> _DIRECTIONS_
In the entries below, count the lines that include the word "each" and reply with the number alone.

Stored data
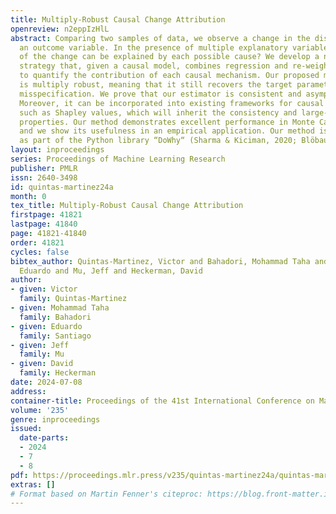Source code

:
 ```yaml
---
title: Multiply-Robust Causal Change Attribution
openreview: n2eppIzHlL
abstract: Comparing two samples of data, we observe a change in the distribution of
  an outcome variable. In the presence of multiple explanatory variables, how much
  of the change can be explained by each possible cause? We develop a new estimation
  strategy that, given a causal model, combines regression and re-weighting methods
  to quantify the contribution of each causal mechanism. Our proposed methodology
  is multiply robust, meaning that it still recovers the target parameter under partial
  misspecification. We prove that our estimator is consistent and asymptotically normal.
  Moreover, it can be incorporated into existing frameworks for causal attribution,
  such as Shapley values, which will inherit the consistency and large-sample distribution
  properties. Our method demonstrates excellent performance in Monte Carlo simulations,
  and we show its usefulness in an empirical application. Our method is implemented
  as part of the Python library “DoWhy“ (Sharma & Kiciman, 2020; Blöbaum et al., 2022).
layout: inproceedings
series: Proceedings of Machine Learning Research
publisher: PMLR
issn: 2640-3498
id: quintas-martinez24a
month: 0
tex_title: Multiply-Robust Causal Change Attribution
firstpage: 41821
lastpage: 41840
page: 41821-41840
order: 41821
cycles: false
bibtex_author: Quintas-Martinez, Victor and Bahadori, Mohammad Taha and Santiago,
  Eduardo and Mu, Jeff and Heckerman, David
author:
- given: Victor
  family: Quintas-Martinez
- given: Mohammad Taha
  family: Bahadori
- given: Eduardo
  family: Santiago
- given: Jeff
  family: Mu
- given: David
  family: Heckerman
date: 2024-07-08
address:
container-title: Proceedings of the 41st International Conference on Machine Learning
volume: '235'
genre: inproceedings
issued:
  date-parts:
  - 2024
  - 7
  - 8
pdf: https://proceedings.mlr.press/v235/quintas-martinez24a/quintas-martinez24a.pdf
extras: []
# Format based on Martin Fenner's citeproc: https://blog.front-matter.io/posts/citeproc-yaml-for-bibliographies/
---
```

> _PROBLEM SOLUTION_
2